[What is needed] Retype exactly the lines from the one holding "- What did you" through the final line of the data, both included.

☆ ☆ ☆ ☆

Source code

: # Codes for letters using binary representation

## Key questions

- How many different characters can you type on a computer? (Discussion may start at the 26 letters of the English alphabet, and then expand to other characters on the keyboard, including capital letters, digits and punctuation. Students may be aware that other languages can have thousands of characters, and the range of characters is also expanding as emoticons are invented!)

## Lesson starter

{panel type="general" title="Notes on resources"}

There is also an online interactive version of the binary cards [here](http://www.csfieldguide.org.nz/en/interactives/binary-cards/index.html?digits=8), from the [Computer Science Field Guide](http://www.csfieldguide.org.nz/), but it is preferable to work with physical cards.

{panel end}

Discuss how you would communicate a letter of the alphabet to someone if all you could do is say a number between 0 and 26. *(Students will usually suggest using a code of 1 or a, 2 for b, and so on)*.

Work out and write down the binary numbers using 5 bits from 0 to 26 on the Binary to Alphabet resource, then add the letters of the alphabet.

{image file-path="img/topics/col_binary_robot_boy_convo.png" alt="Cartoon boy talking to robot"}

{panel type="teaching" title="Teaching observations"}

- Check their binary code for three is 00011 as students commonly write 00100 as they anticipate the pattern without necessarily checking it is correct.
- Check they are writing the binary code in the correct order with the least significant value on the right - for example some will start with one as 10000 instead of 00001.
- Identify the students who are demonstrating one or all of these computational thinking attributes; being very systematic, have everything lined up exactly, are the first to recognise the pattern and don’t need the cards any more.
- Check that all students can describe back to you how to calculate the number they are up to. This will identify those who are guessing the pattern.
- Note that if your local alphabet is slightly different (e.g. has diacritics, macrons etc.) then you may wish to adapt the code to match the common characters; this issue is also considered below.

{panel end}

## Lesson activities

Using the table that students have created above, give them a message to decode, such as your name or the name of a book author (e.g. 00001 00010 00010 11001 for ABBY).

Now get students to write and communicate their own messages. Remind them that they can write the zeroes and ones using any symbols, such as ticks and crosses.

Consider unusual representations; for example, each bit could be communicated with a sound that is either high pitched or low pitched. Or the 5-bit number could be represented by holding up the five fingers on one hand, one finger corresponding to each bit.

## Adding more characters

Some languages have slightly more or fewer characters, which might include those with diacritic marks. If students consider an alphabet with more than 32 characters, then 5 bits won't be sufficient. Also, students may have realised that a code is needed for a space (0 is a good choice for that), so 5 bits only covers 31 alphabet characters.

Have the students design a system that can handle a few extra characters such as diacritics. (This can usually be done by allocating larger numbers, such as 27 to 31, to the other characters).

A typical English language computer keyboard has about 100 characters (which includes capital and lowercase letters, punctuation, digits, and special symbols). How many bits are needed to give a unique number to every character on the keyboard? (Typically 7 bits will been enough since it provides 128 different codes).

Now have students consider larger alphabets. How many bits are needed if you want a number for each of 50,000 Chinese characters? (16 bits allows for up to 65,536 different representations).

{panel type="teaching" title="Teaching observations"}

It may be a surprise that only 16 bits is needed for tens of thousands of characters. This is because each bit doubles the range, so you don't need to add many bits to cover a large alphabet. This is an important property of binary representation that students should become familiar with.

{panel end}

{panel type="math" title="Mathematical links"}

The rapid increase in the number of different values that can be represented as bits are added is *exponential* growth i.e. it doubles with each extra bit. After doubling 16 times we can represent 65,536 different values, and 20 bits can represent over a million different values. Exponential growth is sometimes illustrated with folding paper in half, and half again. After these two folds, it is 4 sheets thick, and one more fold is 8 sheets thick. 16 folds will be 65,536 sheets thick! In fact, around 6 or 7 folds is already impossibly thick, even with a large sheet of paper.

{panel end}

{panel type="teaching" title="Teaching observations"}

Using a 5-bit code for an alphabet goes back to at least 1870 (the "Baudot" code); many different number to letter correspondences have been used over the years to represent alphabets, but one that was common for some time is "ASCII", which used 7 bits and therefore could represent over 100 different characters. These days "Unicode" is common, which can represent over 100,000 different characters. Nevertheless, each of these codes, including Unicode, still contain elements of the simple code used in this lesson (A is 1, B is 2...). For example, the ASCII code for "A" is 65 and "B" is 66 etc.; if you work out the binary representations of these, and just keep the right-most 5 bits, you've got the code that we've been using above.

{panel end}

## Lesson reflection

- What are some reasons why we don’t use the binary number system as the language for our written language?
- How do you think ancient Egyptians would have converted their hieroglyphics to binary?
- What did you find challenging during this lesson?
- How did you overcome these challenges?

☆ ☆ ☆ ☆

[Response box]
- What did you find challenging during this lesson?
- How did you overcome these challenges?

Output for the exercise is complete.